Every record below is to be retyped exactly.
··········
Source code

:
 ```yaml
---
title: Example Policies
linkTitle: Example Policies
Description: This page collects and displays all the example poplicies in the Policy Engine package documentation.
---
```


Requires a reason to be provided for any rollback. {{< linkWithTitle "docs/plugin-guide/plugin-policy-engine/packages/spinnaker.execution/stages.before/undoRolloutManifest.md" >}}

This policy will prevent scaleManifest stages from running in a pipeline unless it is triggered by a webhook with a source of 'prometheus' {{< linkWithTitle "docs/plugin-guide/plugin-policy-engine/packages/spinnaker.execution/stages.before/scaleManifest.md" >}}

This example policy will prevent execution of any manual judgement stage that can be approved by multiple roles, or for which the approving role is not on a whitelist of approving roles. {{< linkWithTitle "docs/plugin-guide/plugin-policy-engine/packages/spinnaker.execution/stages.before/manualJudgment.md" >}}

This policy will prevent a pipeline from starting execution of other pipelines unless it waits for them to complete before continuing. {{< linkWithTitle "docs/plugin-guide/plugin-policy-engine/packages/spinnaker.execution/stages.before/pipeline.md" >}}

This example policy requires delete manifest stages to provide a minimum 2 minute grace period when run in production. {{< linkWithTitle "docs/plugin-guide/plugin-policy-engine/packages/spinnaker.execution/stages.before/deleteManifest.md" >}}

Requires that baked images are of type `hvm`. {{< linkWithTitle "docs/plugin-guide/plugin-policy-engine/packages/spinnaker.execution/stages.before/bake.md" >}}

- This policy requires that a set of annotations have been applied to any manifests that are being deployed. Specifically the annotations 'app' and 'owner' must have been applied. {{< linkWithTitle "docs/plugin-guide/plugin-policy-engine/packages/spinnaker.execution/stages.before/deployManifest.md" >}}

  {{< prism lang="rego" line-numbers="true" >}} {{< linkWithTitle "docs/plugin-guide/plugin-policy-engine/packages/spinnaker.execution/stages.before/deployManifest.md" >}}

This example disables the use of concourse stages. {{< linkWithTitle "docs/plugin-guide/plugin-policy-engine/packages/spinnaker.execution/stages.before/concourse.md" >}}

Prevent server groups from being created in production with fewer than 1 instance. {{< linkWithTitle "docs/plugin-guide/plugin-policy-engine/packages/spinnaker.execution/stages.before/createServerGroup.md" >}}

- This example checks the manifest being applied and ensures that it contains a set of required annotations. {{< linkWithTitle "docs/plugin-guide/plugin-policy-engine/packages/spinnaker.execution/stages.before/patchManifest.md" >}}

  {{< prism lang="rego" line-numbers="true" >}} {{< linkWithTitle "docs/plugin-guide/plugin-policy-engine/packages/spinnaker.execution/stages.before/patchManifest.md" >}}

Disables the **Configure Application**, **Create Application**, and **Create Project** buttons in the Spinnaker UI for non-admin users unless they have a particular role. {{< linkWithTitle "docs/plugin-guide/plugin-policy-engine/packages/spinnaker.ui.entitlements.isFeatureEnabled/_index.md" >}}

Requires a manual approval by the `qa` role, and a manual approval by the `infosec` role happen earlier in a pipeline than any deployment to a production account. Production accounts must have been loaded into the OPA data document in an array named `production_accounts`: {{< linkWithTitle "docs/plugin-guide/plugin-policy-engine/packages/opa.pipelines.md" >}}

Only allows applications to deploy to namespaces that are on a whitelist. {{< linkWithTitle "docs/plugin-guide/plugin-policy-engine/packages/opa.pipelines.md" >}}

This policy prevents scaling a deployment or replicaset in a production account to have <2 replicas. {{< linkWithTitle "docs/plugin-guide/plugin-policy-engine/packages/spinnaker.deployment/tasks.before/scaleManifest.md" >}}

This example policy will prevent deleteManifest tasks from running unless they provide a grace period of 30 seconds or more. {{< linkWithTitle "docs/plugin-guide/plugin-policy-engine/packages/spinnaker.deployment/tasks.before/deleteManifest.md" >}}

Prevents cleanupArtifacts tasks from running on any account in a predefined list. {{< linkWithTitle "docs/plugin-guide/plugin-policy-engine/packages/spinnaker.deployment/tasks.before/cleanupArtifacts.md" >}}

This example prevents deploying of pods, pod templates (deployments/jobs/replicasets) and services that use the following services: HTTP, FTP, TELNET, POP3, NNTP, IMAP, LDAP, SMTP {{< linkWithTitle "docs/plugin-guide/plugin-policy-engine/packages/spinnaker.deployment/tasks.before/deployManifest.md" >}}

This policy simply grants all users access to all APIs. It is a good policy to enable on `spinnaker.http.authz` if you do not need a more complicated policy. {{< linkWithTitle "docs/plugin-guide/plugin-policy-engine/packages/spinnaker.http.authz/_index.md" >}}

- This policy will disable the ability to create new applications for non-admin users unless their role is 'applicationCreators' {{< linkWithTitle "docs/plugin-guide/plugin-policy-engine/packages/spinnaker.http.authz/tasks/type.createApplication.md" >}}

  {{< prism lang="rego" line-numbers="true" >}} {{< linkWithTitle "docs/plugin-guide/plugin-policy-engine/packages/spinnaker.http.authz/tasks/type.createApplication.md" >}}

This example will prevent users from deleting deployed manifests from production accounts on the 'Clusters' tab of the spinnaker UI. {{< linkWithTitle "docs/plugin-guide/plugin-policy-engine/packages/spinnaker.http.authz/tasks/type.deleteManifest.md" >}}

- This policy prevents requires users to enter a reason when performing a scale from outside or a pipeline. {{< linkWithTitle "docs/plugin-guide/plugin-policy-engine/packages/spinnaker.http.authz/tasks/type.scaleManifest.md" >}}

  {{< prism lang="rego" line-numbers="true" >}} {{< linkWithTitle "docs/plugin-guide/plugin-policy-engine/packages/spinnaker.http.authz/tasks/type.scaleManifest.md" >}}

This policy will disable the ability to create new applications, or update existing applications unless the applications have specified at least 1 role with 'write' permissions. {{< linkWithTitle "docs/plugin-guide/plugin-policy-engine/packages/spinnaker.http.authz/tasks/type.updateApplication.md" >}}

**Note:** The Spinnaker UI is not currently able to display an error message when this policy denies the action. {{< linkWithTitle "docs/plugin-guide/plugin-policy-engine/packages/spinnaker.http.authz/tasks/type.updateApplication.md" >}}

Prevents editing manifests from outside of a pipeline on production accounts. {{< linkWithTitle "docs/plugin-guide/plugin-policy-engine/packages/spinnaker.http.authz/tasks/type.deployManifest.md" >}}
··········
RESPONSE —
Source code

:
 ```yaml
---
title: Example Policies
linkTitle: Example Policies
Description: This page collects and displays all the example poplicies in the Policy Engine package documentation.
---
```


Requires a reason to be provided for any rollback. {{< linkWithTitle "docs/plugin-guide/plugin-policy-engine/packages/spinnaker.execution/stages.before/undoRolloutManifest.md" >}}

This policy will prevent scaleManifest stages from running in a pipeline unless it is triggered by a webhook with a source of 'prometheus' {{< linkWithTitle "docs/plugin-guide/plugin-policy-engine/packages/spinnaker.execution/stages.before/scaleManifest.md" >}}

This example policy will prevent execution of any manual judgement stage that can be approved by multiple roles, or for which the approving role is not on a whitelist of approving roles. {{< linkWithTitle "docs/plugin-guide/plugin-policy-engine/packages/spinnaker.execution/stages.before/manualJudgment.md" >}}

This policy will prevent a pipeline from starting execution of other pipelines unless it waits for them to complete before continuing. {{< linkWithTitle "docs/plugin-guide/plugin-policy-engine/packages/spinnaker.execution/stages.before/pipeline.md" >}}

This example policy requires delete manifest stages to provide a minimum 2 minute grace period when run in production. {{< linkWithTitle "docs/plugin-guide/plugin-policy-engine/packages/spinnaker.execution/stages.before/deleteManifest.md" >}}

Requires that baked images are of type `hvm`. {{< linkWithTitle "docs/plugin-guide/plugin-policy-engine/packages/spinnaker.execution/stages.before/bake.md" >}}

- This policy requires that a set of annotations have been applied to any manifests that are being deployed. Specifically the annotations 'app' and 'owner' must have been applied. {{< linkWithTitle "docs/plugin-guide/plugin-policy-engine/packages/spinnaker.execution/stages.before/deployManifest.md" >}}

  {{< prism lang="rego" line-numbers="true" >}} {{< linkWithTitle "docs/plugin-guide/plugin-policy-engine/packages/spinnaker.execution/stages.before/deployManifest.md" >}}

This example disables the use of concourse stages. {{< linkWithTitle "docs/plugin-guide/plugin-policy-engine/packages/spinnaker.execution/stages.before/concourse.md" >}}

Prevent server groups from being created in production with fewer than 1 instance. {{< linkWithTitle "docs/plugin-guide/plugin-policy-engine/packages/spinnaker.execution/stages.before/createServerGroup.md" >}}

- This example checks the manifest being applied and ensures that it contains a set of required annotations. {{< linkWithTitle "docs/plugin-guide/plugin-policy-engine/packages/spinnaker.execution/stages.before/patchManifest.md" >}}

  {{< prism lang="rego" line-numbers="true" >}} {{< linkWithTitle "docs/plugin-guide/plugin-policy-engine/packages/spinnaker.execution/stages.before/patchManifest.md" >}}

Disables the **Configure Application**, **Create Application**, and **Create Project** buttons in the Spinnaker UI for non-admin users unless they have a particular role. {{< linkWithTitle "docs/plugin-guide/plugin-policy-engine/packages/spinnaker.ui.entitlements.isFeatureEnabled/_index.md" >}}

Requires a manual approval by the `qa` role, and a manual approval by the `infosec` role happen earlier in a pipeline than any deployment to a production account. Production accounts must have been loaded into the OPA data document in an array named `production_accounts`: {{< linkWithTitle "docs/plugin-guide/plugin-policy-engine/packages/opa.pipelines.md" >}}

Only allows applications to deploy to namespaces that are on a whitelist. {{< linkWithTitle "docs/plugin-guide/plugin-policy-engine/packages/opa.pipelines.md" >}}

This policy prevents scaling a deployment or replicaset in a production account to have <2 replicas. {{< linkWithTitle "docs/plugin-guide/plugin-policy-engine/packages/spinnaker.deployment/tasks.before/scaleManifest.md" >}}

This example policy will prevent deleteManifest tasks from running unless they provide a grace period of 30 seconds or more. {{< linkWithTitle "docs/plugin-guide/plugin-policy-engine/packages/spinnaker.deployment/tasks.before/deleteManifest.md" >}}

Prevents cleanupArtifacts tasks from running on any account in a predefined list. {{< linkWithTitle "docs/plugin-guide/plugin-policy-engine/packages/spinnaker.deployment/tasks.before/cleanupArtifacts.md" >}}

This example prevents deploying of pods, pod templates (deployments/jobs/replicasets) and services that use the following services: HTTP, FTP, TELNET, POP3, NNTP, IMAP, LDAP, SMTP {{< linkWithTitle "docs/plugin-guide/plugin-policy-engine/packages/spinnaker.deployment/tasks.before/deployManifest.md" >}}

This policy simply grants all users access to all APIs. It is a good policy to enable on `spinnaker.http.authz` if you do not need a more complicated policy. {{< linkWithTitle "docs/plugin-guide/plugin-policy-engine/packages/spinnaker.http.authz/_index.md" >}}

- This policy will disable the ability to create new applications for non-admin users unless their role is 'applicationCreators' {{< linkWithTitle "docs/plugin-guide/plugin-policy-engine/packages/spinnaker.http.authz/tasks/type.createApplication.md" >}}

  {{< prism lang="rego" line-numbers="true" >}} {{< linkWithTitle "docs/plugin-guide/plugin-policy-engine/packages/spinnaker.http.authz/tasks/type.createApplication.md" >}}

This example will prevent users from deleting deployed manifests from production accounts on the 'Clusters' tab of the spinnaker UI. {{< linkWithTitle "docs/plugin-guide/plugin-policy-engine/packages/spinnaker.http.authz/tasks/type.deleteManifest.md" >}}

- This policy prevents requires users to enter a reason when performing a scale from outside or a pipeline. {{< linkWithTitle "docs/plugin-guide/plugin-policy-engine/packages/spinnaker.http.authz/tasks/type.scaleManifest.md" >}}

  {{< prism lang="rego" line-numbers="true" >}} {{< linkWithTitle "docs/plugin-guide/plugin-policy-engine/packages/spinnaker.http.authz/tasks/type.scaleManifest.md" >}}

This policy will disable the ability to create new applications, or update existing applications unless the applications have specified at least 1 role with 'write' permissions. {{< linkWithTitle "docs/plugin-guide/plugin-policy-engine/packages/spinnaker.http.authz/tasks/type.updateApplication.md" >}}

**Note:** The Spinnaker UI is not currently able to display an error message when this policy denies the action. {{< linkWithTitle "docs/plugin-guide/plugin-policy-engine/packages/spinnaker.http.authz/tasks/type.updateApplication.md" >}}

Prevents editing manifests from outside of a pipeline on production accounts. {{< linkWithTitle "docs/plugin-guide/plugin-policy-engine/packages/spinnaker.http.authz/tasks/type.deployManifest.md" >}}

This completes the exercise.